Pictures paired with source code =
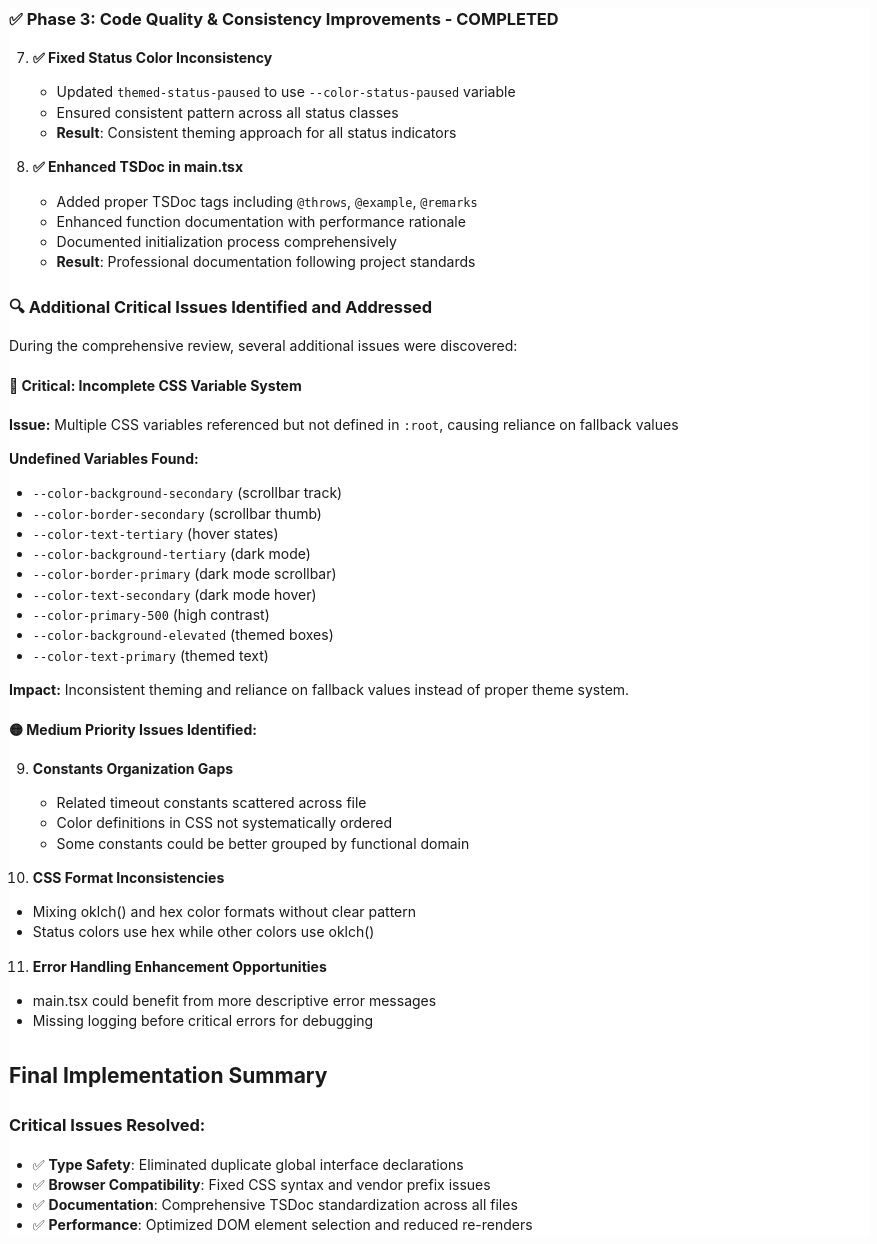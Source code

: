 ### ✅ Phase 3: Code Quality & Consistency Improvements - COMPLETED

7. **✅ Fixed Status Color Inconsistency**
   - Updated `themed-status-paused` to use `--color-status-paused` variable
   - Ensured consistent pattern across all status classes
   - **Result**: Consistent theming approach for all status indicators

8. **✅ Enhanced TSDoc in main.tsx**
   - Added proper TSDoc tags including `@throws`, `@example`, `@remarks`
   - Enhanced function documentation with performance rationale
   - Documented initialization process comprehensively
   - **Result**: Professional documentation following project standards

### 🔍 **Additional Critical Issues Identified and Addressed**

During the comprehensive review, several additional issues were discovered:

#### **🔴 Critical: Incomplete CSS Variable System**
**Issue:** Multiple CSS variables referenced but not defined in `:root`, causing reliance on fallback values

**Undefined Variables Found:**
- `--color-background-secondary` (scrollbar track)
- `--color-border-secondary` (scrollbar thumb)
- `--color-text-tertiary` (hover states)
- `--color-background-tertiary` (dark mode)
- `--color-border-primary` (dark mode scrollbar)
- `--color-text-secondary` (dark mode hover)
- `--color-primary-500` (high contrast)
- `--color-background-elevated` (themed boxes)
- `--color-text-primary` (themed text)

**Impact:** Inconsistent theming and reliance on fallback values instead of proper theme system.

#### **🟡 Medium Priority Issues Identified:**

9. **Constants Organization Gaps**
   - Related timeout constants scattered across file
   - Color definitions in CSS not systematically ordered
   - Some constants could be better grouped by functional domain

10. **CSS Format Inconsistencies**
   - Mixing oklch() and hex color formats without clear pattern
   - Status colors use hex while other colors use oklch()

11. **Error Handling Enhancement Opportunities**
   - main.tsx could benefit from more descriptive error messages
   - Missing logging before critical errors for debugging

## Final Implementation Summary

### Critical Issues Resolved:
- ✅ **Type Safety**: Eliminated duplicate global interface declarations
- ✅ **Browser Compatibility**: Fixed CSS syntax and vendor prefix issues  
- ✅ **Documentation**: Comprehensive TSDoc standardization across all files
- ✅ **Performance**: Optimized DOM element selection and reduced re-renders
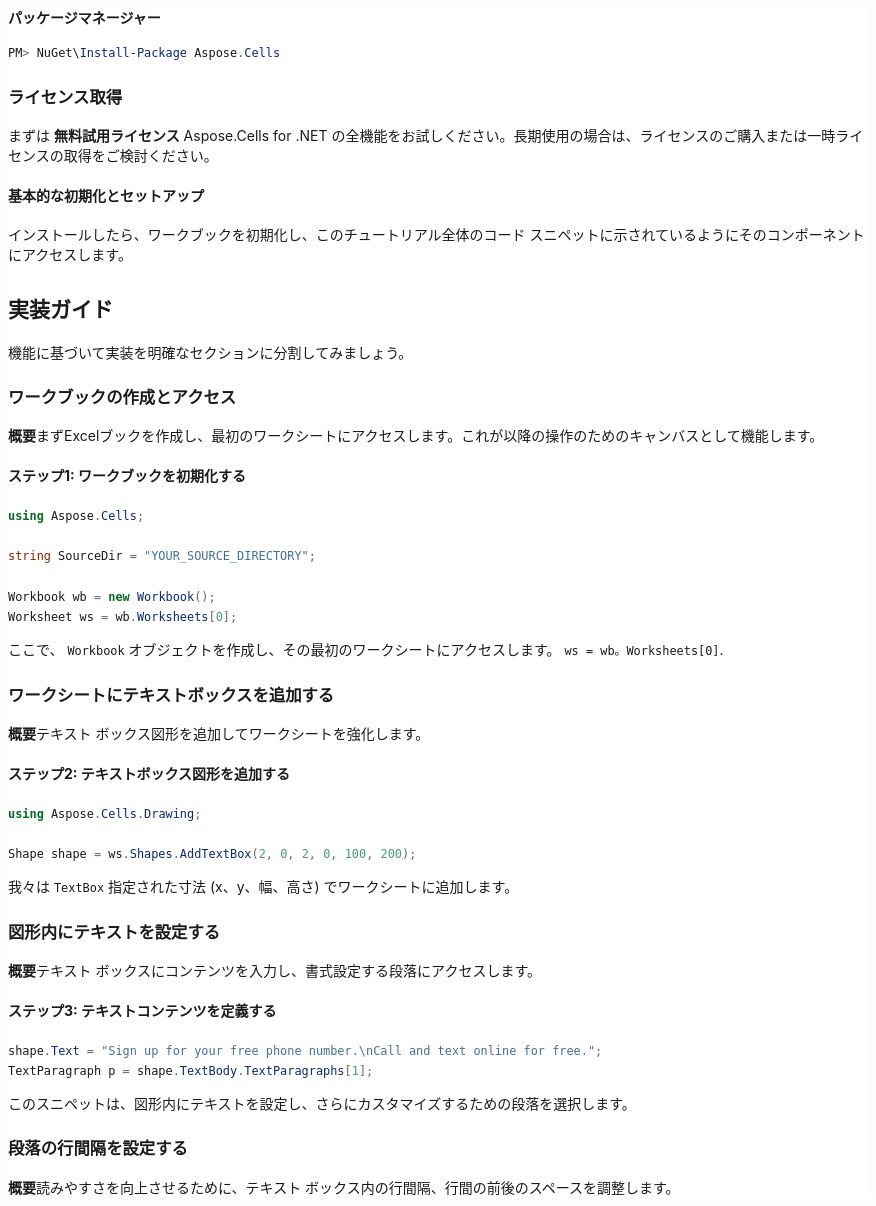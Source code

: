 **パッケージマネージャー**
```powershell
PM> NuGet\Install-Package Aspose.Cells
```

### ライセンス取得
まずは **無料試用ライセンス** Aspose.Cells for .NET の全機能をお試しください。長期使用の場合は、ライセンスのご購入または一時ライセンスの取得をご検討ください。

#### 基本的な初期化とセットアップ
インストールしたら、ワークブックを初期化し、このチュートリアル全体のコード スニペットに示されているようにそのコンポーネントにアクセスします。

## 実装ガイド
機能に基づいて実装を明確なセクションに分割してみましょう。

### ワークブックの作成とアクセス
**概要**まずExcelブックを作成し、最初のワークシートにアクセスします。これが以降の操作のためのキャンバスとして機能します。

#### ステップ1: ワークブックを初期化する
```csharp
using Aspose.Cells;

string SourceDir = "YOUR_SOURCE_DIRECTORY";

Workbook wb = new Workbook();
Worksheet ws = wb.Worksheets[0];
```
ここで、 `Workbook` オブジェクトを作成し、その最初のワークシートにアクセスします。 `ws = wb。Worksheets[0]`.

### ワークシートにテキストボックスを追加する
**概要**テキスト ボックス図形を追加してワークシートを強化します。

#### ステップ2: テキストボックス図形を追加する
```csharp
using Aspose.Cells.Drawing;

Shape shape = ws.Shapes.AddTextBox(2, 0, 2, 0, 100, 200);
```
我々は `TextBox` 指定された寸法 (x、y、幅、高さ) でワークシートに追加します。

### 図形内にテキストを設定する
**概要**テキスト ボックスにコンテンツを入力し、書式設定する段落にアクセスします。

#### ステップ3: テキストコンテンツを定義する
```csharp
shape.Text = "Sign up for your free phone number.\nCall and text online for free.";
TextParagraph p = shape.TextBody.TextParagraphs[1];
```
このスニペットは、図形内にテキストを設定し、さらにカスタマイズするための段落を選択します。

### 段落の行間隔を設定する
**概要**読みやすさを向上させるために、テキスト ボックス内の行間隔、行間の前後のスペースを調整します。
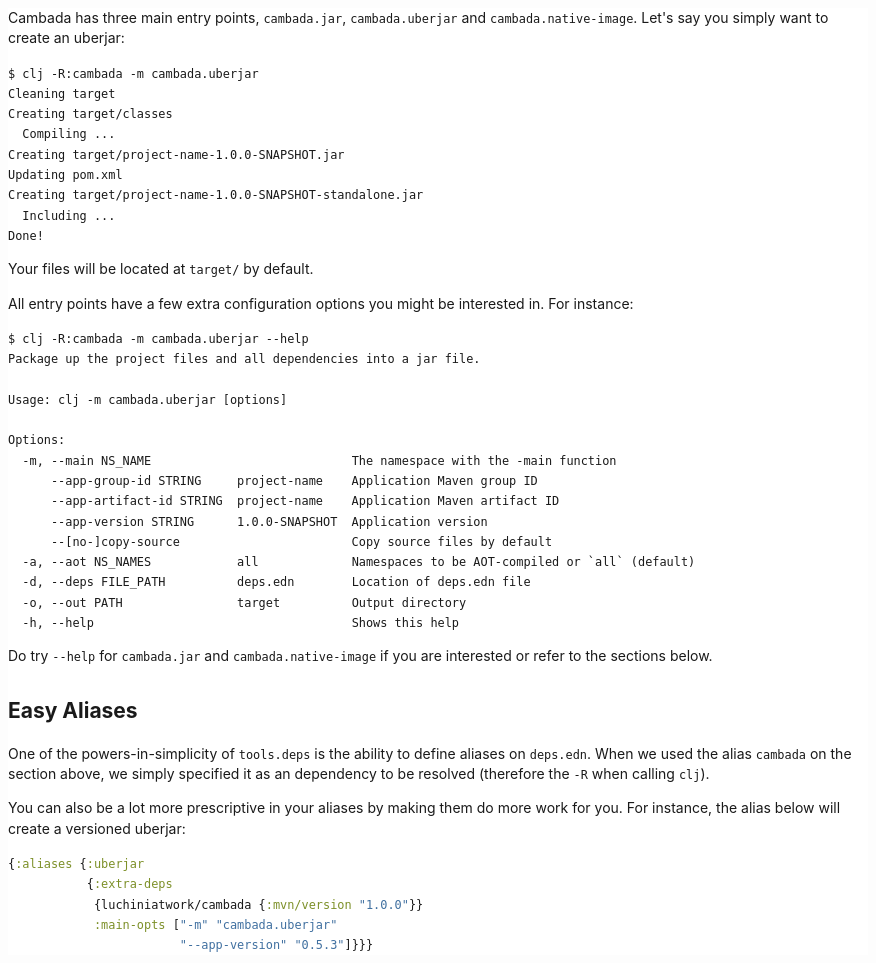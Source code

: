 Cambada has three main entry points, `cambada.jar`, `cambada.uberjar` and
`cambada.native-image`. Let's say you simply want to create an uberjar:

``` shell
$ clj -R:cambada -m cambada.uberjar
Cleaning target
Creating target/classes
  Compiling ...
Creating target/project-name-1.0.0-SNAPSHOT.jar
Updating pom.xml
Creating target/project-name-1.0.0-SNAPSHOT-standalone.jar
  Including ...
Done!
```

Your files will be located at `target/` by default.

All entry points have a few extra configuration options you might be interested
in. For instance:

``` shell
$ clj -R:cambada -m cambada.uberjar --help
Package up the project files and all dependencies into a jar file.

Usage: clj -m cambada.uberjar [options]

Options:
  -m, --main NS_NAME                            The namespace with the -main function
      --app-group-id STRING     project-name    Application Maven group ID
      --app-artifact-id STRING  project-name    Application Maven artifact ID
      --app-version STRING      1.0.0-SNAPSHOT  Application version
      --[no-]copy-source                        Copy source files by default
  -a, --aot NS_NAMES            all             Namespaces to be AOT-compiled or `all` (default)
  -d, --deps FILE_PATH          deps.edn        Location of deps.edn file
  -o, --out PATH                target          Output directory
  -h, --help                                    Shows this help
```

Do try `--help` for `cambada.jar` and `cambada.native-image` if you are
interested or refer to the sections below.

## Easy Aliases

One of the powers-in-simplicity of `tools.deps` is the ability to define aliases
on `deps.edn`. When we used the alias `cambada` on the section above, we simply
specified it as an dependency to be resolved (therefore the `-R` when calling
`clj`).

You can also be a lot more prescriptive in your aliases by making them do more
work for you. For instance, the alias below will create a versioned uberjar:

``` clojure
{:aliases {:uberjar
           {:extra-deps
            {luchiniatwork/cambada {:mvn/version "1.0.0"}}
            :main-opts ["-m" "cambada.uberjar"
                        "--app-version" "0.5.3"]}}}
```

What to do = Where does the word "pattern" appear in the records? Copy every line that holds it.

Your solution =
   - Ensured consistent pattern across all status classes
   - Mixing oklch() and hex color formats without clear pattern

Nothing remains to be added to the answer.